_Problem_
Find all the lines in the entries below that hold the word "elementu" and copy them.

╭─ Data records

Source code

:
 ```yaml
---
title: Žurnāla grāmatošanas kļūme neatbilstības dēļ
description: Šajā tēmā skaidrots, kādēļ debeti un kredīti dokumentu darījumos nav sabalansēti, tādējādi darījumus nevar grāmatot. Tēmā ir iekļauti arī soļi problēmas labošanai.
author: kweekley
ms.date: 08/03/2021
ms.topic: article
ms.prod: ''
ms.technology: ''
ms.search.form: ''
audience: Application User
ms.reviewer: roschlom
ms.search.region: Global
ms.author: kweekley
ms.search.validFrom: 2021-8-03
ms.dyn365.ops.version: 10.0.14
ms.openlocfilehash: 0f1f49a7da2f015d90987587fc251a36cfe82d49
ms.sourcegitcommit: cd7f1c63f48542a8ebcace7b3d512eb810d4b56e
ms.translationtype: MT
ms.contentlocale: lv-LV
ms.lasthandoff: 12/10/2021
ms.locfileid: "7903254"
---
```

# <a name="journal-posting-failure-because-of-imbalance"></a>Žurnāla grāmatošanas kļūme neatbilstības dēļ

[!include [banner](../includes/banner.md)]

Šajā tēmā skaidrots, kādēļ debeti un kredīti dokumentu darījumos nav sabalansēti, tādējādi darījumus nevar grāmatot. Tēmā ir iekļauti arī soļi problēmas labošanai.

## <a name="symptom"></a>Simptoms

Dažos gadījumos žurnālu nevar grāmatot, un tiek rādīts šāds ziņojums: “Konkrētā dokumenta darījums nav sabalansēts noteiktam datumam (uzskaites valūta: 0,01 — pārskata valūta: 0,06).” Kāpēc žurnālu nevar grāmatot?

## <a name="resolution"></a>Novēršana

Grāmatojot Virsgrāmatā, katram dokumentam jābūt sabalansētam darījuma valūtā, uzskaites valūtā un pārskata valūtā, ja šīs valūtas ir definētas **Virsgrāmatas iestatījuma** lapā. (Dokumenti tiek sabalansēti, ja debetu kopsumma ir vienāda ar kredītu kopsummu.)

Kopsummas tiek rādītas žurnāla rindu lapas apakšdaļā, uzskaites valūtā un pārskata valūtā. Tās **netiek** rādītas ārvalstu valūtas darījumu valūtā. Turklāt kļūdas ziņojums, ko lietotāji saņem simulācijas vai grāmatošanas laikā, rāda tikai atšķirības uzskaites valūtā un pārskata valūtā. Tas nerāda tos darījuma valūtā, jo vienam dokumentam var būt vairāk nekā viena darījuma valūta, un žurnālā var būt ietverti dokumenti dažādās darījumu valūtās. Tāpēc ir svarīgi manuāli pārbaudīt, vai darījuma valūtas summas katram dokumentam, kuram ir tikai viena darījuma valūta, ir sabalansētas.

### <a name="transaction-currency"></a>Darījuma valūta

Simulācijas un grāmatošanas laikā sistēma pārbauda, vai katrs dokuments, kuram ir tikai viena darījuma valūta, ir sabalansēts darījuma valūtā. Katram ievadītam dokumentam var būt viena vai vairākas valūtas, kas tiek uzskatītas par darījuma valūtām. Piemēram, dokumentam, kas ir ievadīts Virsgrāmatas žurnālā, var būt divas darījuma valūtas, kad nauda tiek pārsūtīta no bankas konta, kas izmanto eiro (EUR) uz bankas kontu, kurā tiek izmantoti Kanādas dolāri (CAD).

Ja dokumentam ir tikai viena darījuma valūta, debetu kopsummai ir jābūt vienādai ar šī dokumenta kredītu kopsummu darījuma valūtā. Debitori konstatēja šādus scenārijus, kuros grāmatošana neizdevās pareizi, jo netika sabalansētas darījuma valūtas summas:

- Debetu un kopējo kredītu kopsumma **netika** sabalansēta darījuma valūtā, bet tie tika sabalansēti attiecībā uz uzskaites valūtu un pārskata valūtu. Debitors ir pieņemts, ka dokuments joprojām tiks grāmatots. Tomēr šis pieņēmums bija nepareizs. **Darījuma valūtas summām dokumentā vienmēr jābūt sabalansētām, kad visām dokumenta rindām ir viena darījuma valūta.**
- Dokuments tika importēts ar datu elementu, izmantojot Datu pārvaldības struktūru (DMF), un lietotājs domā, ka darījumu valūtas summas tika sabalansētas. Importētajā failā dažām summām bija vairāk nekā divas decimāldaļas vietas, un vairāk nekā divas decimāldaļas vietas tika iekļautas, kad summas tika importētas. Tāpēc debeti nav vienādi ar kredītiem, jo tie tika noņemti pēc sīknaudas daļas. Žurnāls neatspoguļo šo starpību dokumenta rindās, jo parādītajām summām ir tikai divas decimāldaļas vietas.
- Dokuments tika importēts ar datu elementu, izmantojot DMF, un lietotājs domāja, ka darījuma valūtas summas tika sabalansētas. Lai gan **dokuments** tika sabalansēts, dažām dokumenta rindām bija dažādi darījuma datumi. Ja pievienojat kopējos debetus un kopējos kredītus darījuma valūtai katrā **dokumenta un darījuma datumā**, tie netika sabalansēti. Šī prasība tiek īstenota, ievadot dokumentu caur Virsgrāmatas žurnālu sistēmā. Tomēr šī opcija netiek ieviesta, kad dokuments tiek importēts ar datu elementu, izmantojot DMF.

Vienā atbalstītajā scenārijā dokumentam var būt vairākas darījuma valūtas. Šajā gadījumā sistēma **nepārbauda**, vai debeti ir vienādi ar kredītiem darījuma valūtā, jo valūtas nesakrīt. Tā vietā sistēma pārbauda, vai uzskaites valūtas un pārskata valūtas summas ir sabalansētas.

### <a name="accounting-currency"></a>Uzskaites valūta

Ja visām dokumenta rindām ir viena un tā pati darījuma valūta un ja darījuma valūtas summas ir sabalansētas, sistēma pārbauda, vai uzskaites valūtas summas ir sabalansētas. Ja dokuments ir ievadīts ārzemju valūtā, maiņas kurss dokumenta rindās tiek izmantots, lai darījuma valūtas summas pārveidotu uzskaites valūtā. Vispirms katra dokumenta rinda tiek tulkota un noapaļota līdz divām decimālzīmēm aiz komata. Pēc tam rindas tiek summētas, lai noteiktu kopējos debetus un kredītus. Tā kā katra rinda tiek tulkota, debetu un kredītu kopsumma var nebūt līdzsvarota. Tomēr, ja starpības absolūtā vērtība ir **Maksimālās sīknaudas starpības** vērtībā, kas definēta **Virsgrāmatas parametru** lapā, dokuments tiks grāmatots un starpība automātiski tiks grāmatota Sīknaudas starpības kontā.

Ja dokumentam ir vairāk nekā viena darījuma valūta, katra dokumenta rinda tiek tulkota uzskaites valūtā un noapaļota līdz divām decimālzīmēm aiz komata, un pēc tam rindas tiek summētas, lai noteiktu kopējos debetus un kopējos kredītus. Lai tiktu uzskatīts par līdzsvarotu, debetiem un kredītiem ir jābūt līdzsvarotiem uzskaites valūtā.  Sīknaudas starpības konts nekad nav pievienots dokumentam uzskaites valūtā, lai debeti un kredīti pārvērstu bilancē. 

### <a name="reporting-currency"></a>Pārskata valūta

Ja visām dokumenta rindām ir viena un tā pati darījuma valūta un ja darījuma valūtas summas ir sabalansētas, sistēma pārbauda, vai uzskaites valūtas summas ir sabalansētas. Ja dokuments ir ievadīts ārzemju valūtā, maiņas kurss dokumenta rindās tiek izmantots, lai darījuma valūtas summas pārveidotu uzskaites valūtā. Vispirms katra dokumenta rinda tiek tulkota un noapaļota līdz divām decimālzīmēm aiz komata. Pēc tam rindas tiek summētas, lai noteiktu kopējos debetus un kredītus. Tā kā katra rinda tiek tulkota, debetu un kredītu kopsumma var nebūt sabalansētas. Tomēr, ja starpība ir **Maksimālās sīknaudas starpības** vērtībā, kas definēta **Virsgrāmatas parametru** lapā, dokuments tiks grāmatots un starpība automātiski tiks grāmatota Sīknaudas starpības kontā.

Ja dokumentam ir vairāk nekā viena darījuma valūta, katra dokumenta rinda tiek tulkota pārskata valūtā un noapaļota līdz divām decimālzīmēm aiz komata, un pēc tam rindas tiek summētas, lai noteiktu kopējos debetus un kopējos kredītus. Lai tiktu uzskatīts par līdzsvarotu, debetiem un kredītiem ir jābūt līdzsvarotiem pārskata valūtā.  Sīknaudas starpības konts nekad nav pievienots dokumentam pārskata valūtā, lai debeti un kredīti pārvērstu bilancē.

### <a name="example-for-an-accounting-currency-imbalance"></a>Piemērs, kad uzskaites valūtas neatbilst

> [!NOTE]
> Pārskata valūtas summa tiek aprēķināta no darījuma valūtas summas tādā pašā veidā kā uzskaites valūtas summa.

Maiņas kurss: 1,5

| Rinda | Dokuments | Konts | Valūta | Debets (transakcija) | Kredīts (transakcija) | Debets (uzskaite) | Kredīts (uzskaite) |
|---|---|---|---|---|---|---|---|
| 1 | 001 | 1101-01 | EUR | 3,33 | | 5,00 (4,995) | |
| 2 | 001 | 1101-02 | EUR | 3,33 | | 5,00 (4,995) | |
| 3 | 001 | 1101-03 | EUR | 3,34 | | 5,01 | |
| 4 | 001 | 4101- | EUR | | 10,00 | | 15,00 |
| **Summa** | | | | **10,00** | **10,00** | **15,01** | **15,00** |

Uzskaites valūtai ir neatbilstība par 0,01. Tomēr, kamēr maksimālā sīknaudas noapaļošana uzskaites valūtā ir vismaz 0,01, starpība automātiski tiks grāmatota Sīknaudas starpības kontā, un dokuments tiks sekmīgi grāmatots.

╰─
╭─ Data records

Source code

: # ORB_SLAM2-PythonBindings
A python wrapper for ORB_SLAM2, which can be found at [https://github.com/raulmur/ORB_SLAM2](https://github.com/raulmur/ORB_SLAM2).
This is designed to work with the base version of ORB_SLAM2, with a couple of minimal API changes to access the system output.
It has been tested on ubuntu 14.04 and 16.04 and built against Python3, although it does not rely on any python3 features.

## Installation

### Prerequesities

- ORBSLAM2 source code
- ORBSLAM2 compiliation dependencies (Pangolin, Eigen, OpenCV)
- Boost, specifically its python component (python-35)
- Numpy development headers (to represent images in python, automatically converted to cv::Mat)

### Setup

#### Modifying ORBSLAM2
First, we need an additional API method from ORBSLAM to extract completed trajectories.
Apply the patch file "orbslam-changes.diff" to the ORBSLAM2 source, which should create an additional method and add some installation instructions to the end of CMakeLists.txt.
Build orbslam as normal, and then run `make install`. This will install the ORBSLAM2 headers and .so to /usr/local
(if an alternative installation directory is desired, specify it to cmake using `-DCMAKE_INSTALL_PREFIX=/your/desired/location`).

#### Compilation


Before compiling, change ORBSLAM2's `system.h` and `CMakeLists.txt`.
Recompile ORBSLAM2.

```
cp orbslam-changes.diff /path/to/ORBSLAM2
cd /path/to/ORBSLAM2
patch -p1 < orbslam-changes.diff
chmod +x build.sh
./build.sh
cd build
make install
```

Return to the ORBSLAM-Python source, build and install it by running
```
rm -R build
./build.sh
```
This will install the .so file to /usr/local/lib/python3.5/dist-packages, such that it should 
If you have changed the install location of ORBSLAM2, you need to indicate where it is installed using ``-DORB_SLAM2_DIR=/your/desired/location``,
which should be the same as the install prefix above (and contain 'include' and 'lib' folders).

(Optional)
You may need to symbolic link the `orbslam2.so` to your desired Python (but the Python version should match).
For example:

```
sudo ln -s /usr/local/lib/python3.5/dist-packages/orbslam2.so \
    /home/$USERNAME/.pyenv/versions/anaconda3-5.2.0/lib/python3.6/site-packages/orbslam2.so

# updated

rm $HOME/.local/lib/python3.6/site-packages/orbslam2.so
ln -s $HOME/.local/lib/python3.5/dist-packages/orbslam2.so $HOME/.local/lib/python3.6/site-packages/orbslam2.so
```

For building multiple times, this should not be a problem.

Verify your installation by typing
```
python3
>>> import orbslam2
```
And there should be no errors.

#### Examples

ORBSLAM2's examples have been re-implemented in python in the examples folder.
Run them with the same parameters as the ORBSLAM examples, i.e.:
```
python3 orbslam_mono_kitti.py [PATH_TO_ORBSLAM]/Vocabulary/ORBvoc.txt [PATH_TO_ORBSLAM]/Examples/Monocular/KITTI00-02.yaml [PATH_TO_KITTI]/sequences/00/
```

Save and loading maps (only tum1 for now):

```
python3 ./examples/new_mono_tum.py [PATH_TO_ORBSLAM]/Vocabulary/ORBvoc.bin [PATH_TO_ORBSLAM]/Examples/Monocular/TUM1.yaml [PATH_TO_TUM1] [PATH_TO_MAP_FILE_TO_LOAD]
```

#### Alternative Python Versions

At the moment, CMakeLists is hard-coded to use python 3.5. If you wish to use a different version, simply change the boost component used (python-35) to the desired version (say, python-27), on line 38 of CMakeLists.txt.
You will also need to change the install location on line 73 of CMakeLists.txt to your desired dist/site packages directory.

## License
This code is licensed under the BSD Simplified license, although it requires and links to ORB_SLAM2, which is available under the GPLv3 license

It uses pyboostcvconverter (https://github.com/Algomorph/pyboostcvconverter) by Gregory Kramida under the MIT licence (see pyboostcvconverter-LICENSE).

╰─

_Your solution_
- Dokuments tika importēts ar datu elementu, izmantojot Datu pārvaldības struktūru (DMF), un lietotājs domā, ka darījumu valūtas summas tika sabalansētas. Importētajā failā dažām summām bija vairāk nekā divas decimāldaļas vietas, un vairāk nekā divas decimāldaļas vietas tika iekļautas, kad summas tika importētas. Tāpēc debeti nav vienādi ar kredītiem, jo tie tika noņemti pēc sīknaudas daļas. Žurnāls neatspoguļo šo starpību dokumenta rindās, jo parādītajām summām ir tikai divas decimāldaļas vietas.
- Dokuments tika importēts ar datu elementu, izmantojot DMF, un lietotājs domāja, ka darījuma valūtas summas tika sabalansētas. Lai gan **dokuments** tika sabalansēts, dažām dokumenta rindām bija dažādi darījuma datumi. Ja pievienojat kopējos debetus un kopējos kredītus darījuma valūtai katrā **dokumenta un darījuma datumā**, tie netika sabalansēti. Šī prasība tiek īstenota, ievadot dokumentu caur Virsgrāmatas žurnālu sistēmā. Tomēr šī opcija netiek ieviesta, kad dokuments tiek importēts ar datu elementu, izmantojot DMF.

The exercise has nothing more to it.